- Opening Delimiter -

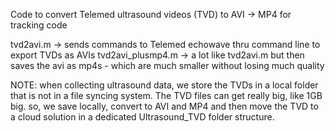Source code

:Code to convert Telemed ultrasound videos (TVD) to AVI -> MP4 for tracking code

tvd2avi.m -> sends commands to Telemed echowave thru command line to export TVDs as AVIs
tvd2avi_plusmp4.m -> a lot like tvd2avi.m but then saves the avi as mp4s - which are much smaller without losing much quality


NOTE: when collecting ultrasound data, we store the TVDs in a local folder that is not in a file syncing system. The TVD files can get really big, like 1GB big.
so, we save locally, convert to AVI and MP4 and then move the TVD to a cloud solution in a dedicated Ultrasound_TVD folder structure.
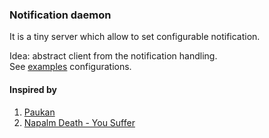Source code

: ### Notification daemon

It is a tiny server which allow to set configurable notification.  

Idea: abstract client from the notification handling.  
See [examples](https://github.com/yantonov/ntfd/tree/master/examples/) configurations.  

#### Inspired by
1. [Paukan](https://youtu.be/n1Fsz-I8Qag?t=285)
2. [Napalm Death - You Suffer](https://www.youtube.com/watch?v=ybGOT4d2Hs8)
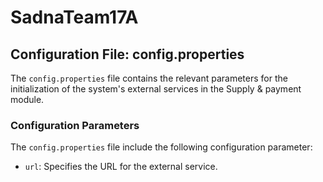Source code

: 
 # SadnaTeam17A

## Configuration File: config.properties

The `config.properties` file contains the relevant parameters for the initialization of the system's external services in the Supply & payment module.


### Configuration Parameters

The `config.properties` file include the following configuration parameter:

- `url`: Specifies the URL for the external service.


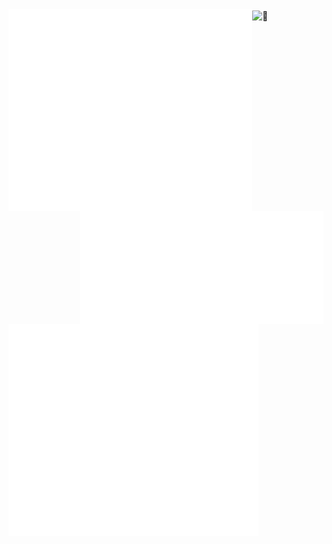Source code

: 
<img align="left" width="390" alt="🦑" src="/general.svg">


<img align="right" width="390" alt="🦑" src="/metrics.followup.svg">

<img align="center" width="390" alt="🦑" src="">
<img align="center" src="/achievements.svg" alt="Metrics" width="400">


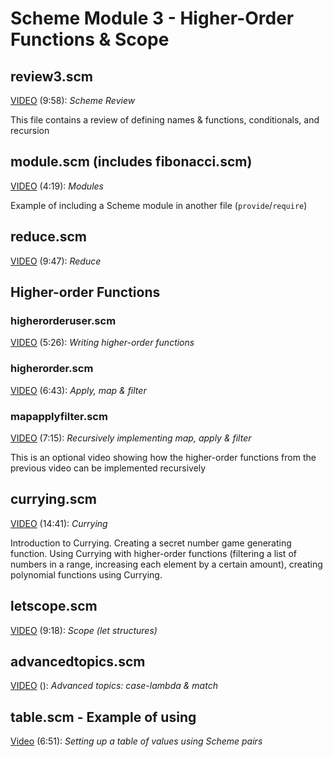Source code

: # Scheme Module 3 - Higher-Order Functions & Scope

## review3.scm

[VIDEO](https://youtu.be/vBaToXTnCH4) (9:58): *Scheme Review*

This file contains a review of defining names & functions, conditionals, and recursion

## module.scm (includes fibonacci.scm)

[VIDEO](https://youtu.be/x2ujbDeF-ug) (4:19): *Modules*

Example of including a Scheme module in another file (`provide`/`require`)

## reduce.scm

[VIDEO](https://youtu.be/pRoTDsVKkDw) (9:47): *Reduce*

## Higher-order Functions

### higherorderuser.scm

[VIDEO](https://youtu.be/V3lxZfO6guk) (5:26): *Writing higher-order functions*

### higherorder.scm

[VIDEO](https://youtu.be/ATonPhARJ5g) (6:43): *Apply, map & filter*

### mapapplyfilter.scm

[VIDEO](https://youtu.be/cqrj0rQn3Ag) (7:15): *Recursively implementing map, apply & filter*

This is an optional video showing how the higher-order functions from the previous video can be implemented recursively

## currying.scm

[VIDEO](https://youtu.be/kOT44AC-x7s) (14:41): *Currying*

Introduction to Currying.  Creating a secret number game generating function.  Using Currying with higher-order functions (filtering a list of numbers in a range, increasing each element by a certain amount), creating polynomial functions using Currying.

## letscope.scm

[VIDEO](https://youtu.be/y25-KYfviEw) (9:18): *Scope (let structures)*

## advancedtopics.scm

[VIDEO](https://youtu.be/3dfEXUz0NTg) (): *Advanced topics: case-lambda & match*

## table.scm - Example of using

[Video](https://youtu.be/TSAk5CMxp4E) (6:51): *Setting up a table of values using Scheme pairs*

- Closing Delimiter -

Print the records exactly and omit all pictures.

Source code

:Code to convert Telemed ultrasound videos (TVD) to AVI -> MP4 for tracking code

tvd2avi.m -> sends commands to Telemed echowave thru command line to export TVDs as AVIs
tvd2avi_plusmp4.m -> a lot like tvd2avi.m but then saves the avi as mp4s - which are much smaller without losing much quality


NOTE: when collecting ultrasound data, we store the TVDs in a local folder that is not in a file syncing system. The TVD files can get really big, like 1GB big.
so, we save locally, convert to AVI and MP4 and then move the TVD to a cloud solution in a dedicated Ultrasound_TVD folder structure.
Source code

: ### Notification daemon

It is a tiny server which allow to set configurable notification.  

Idea: abstract client from the notification handling.  
See [examples](https://github.com/yantonov/ntfd/tree/master/examples/) configurations.  

#### Inspired by
1. [Paukan](https://youtu.be/n1Fsz-I8Qag?t=285)
2. [Napalm Death - You Suffer](https://www.youtube.com/watch?v=ybGOT4d2Hs8)
Source code

: 
 # SadnaTeam17A

## Configuration File: config.properties

The `config.properties` file contains the relevant parameters for the initialization of the system's external services in the Supply & payment module.


### Configuration Parameters

The `config.properties` file include the following configuration parameter:

- `url`: Specifies the URL for the external service.


Source code

: 
<img align="left" width="390" alt="🦑" src="/general.svg">


<img align="right" width="390" alt="🦑" src="/metrics.followup.svg">

<img align="center" width="390" alt="🦑" src="">
<img align="center" src="/achievements.svg" alt="Metrics" width="400">


Source code

: # Scheme Module 3 - Higher-Order Functions & Scope

## review3.scm

[VIDEO](https://youtu.be/vBaToXTnCH4) (9:58): *Scheme Review*

This file contains a review of defining names & functions, conditionals, and recursion

## module.scm (includes fibonacci.scm)

[VIDEO](https://youtu.be/x2ujbDeF-ug) (4:19): *Modules*

Example of including a Scheme module in another file (`provide`/`require`)

## reduce.scm

[VIDEO](https://youtu.be/pRoTDsVKkDw) (9:47): *Reduce*

## Higher-order Functions

### higherorderuser.scm

[VIDEO](https://youtu.be/V3lxZfO6guk) (5:26): *Writing higher-order functions*

### higherorder.scm

[VIDEO](https://youtu.be/ATonPhARJ5g) (6:43): *Apply, map & filter*

### mapapplyfilter.scm

[VIDEO](https://youtu.be/cqrj0rQn3Ag) (7:15): *Recursively implementing map, apply & filter*

This is an optional video showing how the higher-order functions from the previous video can be implemented recursively

## currying.scm

[VIDEO](https://youtu.be/kOT44AC-x7s) (14:41): *Currying*

Introduction to Currying.  Creating a secret number game generating function.  Using Currying with higher-order functions (filtering a list of numbers in a range, increasing each element by a certain amount), creating polynomial functions using Currying.

## letscope.scm

[VIDEO](https://youtu.be/y25-KYfviEw) (9:18): *Scope (let structures)*

## advancedtopics.scm

[VIDEO](https://youtu.be/3dfEXUz0NTg) (): *Advanced topics: case-lambda & match*

## table.scm - Example of using

[Video](https://youtu.be/TSAk5CMxp4E) (6:51): *Setting up a table of values using Scheme pairs*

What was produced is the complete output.